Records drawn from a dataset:
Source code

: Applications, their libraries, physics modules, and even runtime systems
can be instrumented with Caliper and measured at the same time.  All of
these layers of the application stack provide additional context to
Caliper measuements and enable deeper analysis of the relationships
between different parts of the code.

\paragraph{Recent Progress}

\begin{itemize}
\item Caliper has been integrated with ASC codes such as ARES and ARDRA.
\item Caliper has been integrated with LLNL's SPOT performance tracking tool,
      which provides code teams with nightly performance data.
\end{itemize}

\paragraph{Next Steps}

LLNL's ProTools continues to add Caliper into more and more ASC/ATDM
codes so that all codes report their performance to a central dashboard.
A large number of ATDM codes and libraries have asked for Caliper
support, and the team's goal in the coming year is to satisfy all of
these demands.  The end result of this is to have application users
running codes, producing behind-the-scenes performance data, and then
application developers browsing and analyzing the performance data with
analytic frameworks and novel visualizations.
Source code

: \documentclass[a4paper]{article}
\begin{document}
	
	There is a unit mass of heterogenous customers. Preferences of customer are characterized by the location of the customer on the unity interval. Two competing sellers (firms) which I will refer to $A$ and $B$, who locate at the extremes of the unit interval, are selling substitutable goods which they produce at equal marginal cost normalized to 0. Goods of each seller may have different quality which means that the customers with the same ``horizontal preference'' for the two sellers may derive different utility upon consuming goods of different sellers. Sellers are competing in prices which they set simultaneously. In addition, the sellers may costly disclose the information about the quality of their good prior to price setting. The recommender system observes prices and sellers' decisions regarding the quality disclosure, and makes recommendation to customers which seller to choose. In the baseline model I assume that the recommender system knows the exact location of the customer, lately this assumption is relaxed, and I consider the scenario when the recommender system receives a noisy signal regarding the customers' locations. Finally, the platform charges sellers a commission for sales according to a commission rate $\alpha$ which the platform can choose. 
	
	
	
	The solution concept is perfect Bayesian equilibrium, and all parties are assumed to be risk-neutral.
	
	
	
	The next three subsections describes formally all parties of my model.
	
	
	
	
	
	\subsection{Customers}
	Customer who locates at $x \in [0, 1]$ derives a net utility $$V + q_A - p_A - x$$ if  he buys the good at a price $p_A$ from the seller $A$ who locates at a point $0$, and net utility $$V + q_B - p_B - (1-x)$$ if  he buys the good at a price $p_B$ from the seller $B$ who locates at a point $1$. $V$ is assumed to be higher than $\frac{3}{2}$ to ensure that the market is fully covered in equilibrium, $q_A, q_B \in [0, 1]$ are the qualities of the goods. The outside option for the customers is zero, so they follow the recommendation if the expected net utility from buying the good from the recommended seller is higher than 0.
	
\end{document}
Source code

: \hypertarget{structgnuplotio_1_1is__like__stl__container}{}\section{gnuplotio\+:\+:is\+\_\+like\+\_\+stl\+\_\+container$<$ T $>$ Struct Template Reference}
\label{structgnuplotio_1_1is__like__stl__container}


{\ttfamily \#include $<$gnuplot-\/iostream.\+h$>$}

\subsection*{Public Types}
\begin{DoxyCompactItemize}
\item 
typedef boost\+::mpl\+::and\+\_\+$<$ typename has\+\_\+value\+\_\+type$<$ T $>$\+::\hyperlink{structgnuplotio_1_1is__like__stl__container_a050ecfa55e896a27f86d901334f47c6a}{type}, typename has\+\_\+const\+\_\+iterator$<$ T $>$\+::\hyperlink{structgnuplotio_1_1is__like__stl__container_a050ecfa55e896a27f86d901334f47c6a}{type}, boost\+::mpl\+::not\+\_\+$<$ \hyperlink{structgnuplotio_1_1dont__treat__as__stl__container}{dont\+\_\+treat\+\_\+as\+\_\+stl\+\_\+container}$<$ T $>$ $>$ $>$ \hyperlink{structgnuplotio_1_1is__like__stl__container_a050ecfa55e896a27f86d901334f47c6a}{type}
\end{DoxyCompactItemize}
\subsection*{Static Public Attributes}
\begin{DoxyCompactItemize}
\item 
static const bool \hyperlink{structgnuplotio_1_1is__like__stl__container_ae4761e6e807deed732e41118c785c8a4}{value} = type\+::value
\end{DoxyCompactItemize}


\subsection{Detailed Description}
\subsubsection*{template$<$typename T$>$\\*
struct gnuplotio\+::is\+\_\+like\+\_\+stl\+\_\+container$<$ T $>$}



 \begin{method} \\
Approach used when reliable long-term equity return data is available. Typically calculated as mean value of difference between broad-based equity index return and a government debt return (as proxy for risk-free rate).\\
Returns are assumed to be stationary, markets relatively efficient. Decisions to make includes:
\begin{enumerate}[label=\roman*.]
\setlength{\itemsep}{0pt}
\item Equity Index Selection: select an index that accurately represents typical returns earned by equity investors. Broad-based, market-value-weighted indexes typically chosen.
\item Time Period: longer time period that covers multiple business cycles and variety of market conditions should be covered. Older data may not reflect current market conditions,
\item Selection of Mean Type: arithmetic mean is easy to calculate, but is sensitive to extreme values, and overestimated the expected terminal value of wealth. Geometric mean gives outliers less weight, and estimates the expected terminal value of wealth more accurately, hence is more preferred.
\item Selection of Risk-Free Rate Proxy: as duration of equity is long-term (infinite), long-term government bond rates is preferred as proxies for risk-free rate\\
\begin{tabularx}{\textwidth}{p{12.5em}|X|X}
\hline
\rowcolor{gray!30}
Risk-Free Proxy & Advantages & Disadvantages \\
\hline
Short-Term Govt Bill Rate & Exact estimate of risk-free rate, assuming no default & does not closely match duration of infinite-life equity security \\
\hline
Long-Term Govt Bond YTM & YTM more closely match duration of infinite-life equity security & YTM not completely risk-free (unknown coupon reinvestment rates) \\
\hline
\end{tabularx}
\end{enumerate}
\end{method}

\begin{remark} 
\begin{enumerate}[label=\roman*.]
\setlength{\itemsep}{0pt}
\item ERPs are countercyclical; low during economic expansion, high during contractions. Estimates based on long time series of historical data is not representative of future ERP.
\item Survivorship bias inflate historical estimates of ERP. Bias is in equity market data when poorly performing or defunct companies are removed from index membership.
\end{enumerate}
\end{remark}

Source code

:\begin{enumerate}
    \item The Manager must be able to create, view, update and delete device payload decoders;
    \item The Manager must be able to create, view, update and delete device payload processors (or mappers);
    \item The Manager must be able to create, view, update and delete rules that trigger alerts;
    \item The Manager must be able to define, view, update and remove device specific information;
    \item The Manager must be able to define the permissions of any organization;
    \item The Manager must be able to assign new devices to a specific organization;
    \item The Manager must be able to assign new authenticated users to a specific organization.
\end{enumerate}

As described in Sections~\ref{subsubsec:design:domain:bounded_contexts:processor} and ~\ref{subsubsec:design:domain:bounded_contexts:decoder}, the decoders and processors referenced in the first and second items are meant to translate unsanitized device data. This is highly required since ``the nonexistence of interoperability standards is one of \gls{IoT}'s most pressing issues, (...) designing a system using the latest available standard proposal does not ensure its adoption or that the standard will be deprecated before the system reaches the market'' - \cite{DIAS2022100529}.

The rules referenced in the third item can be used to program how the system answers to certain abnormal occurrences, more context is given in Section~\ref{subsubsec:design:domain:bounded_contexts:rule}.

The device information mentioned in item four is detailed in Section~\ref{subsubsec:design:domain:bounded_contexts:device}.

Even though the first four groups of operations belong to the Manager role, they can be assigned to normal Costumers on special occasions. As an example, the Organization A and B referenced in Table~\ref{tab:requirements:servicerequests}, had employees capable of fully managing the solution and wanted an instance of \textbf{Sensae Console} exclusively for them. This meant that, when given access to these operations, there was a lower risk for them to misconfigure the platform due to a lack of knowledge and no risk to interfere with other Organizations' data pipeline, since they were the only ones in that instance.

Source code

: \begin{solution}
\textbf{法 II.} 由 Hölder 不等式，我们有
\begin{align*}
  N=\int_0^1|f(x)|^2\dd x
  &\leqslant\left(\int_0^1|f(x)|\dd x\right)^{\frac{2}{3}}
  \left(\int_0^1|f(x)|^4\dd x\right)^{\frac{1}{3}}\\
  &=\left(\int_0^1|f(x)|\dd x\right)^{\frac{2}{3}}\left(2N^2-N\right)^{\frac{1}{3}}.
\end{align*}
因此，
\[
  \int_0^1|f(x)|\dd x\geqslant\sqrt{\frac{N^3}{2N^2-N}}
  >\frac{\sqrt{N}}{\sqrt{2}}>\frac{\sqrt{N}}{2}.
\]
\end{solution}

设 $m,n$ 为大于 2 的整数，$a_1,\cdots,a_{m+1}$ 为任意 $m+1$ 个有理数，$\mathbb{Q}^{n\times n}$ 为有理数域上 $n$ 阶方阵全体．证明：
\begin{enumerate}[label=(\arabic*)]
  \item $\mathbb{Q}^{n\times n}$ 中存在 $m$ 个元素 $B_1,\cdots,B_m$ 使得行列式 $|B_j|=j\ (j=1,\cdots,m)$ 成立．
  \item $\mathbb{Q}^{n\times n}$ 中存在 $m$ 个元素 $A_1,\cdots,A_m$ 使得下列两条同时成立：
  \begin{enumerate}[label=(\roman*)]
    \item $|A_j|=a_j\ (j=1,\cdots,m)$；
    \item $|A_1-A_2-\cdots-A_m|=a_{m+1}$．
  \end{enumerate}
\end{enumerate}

**Your assignment:** Work out how many lines in the entries contain "mathbb" and give that number alone.

**Exercise result:** 3